◆ About this exercise ◆
The data below holds a line containing "yang banyak tercurah,</span>" and a line containing "A Feed Forward"; please quote exactly those two lines and every line between them, and nothing else.

The records: Begin

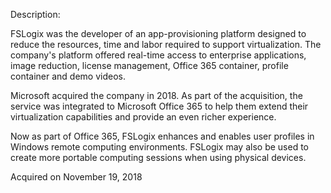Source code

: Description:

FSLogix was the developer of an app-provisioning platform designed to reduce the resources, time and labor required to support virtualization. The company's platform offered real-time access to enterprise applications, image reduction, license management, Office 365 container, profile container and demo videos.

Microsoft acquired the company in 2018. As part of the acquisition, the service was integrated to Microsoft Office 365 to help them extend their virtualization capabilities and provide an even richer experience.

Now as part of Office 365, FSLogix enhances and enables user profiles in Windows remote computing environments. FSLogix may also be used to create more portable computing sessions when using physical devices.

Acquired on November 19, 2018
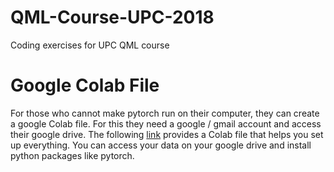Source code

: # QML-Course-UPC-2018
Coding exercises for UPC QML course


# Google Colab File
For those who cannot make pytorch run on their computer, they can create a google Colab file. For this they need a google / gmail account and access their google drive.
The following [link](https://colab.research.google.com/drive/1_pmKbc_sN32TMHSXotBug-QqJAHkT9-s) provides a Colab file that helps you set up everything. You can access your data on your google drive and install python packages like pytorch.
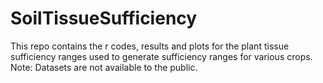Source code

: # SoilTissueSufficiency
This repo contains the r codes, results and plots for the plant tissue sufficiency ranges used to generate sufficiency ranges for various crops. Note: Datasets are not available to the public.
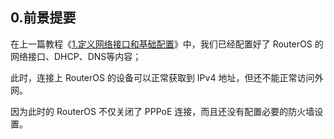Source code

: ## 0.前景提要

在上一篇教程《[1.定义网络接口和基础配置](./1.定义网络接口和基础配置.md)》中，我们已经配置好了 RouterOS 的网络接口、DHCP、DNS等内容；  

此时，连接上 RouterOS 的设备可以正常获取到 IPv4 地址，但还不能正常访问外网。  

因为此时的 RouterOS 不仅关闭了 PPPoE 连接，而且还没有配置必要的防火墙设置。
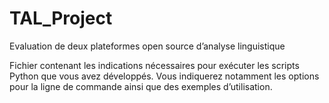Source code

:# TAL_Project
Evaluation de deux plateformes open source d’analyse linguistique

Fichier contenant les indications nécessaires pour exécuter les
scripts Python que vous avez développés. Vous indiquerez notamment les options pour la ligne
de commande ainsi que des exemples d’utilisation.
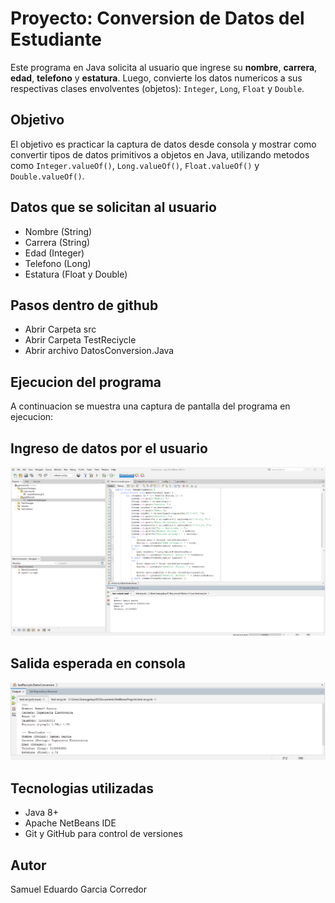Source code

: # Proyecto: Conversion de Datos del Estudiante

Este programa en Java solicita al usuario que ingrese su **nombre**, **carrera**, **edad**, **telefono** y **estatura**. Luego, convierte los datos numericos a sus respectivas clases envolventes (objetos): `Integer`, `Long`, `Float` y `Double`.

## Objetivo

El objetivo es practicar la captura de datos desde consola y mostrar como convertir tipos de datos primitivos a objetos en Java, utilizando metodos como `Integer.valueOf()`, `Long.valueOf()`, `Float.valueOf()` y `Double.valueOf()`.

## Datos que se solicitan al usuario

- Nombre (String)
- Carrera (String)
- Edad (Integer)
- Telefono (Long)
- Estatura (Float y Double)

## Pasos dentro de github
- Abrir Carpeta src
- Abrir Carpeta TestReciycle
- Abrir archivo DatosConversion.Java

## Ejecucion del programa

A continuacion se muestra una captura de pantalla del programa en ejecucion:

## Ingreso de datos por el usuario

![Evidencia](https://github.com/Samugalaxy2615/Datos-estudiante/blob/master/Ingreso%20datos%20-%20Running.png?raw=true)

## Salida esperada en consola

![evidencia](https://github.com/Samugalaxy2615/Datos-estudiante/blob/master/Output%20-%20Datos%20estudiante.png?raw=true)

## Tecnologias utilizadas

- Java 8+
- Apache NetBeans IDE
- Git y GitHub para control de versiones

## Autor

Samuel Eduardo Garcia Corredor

The records: End
The records: Begin

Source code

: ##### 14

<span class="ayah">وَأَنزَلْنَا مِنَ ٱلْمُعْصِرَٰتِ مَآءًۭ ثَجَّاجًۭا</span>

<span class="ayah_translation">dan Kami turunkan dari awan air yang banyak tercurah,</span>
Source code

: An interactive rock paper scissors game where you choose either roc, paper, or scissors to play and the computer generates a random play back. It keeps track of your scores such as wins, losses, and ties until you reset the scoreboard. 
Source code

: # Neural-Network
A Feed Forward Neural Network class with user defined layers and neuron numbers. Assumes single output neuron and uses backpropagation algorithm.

The records: End

◆ The answer ◆
<span class="ayah_translation">dan Kami turunkan dari awan air yang banyak tercurah,</span>
Source code

: An interactive rock paper scissors game where you choose either roc, paper, or scissors to play and the computer generates a random play back. It keeps track of your scores such as wins, losses, and ties until you reset the scoreboard. 
Source code

: # Neural-Network
A Feed Forward Neural Network class with user defined layers and neuron numbers. Assumes single output neuron and uses backpropagation algorithm.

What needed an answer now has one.